Collected data:
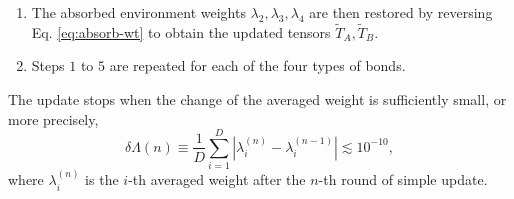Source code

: \documentclass[11pt]{article}
\begin{document}
\begin{enumerate}
    \item The absorbed environment weights $\lambda_2, \lambda_3, \lambda_4$ are then restored by reversing Eq. \eqref{eq:absorb-wt} to obtain the updated tensors $\tilde{T}_A, \tilde{T}_B$. 

    \item Steps $1$ to $5$ are repeated for each of the four types of bonds. 
\end{enumerate}
\endgroup

The update stops when the change of the averaged weight is sufficiently small, or more precisely,
\begin{equation}
    \delta \Lambda(n)
    \equiv \frac{1}{D} \sum_{i=1}^D |
        \lambda^{(n)}_i
        - \lambda^{(n-1)}_i
    | \lesssim 10^{-10},
\end{equation}
where $\lambda^{(n)}_i$ is the $i$-th averaged weight after the $n$-th round of simple update.
\end{document}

What the task asks
In the answer, the data should reappear exactly, with no pictures.

Answer section
Source code

: \documentclass[11pt]{article}
\begin{document}
\begin{enumerate}
    \item The absorbed environment weights $\lambda_2, \lambda_3, \lambda_4$ are then restored by reversing Eq. \eqref{eq:absorb-wt} to obtain the updated tensors $\tilde{T}_A, \tilde{T}_B$. 

    \item Steps $1$ to $5$ are repeated for each of the four types of bonds. 
\end{enumerate}
\endgroup

The update stops when the change of the averaged weight is sufficiently small, or more precisely,
\begin{equation}
    \delta \Lambda(n)
    \equiv \frac{1}{D} \sum_{i=1}^D |
        \lambda^{(n)}_i
        - \lambda^{(n-1)}_i
    | \lesssim 10^{-10},
\end{equation}
where $\lambda^{(n)}_i$ is the $i$-th averaged weight after the $n$-th round of simple update.
\end{document}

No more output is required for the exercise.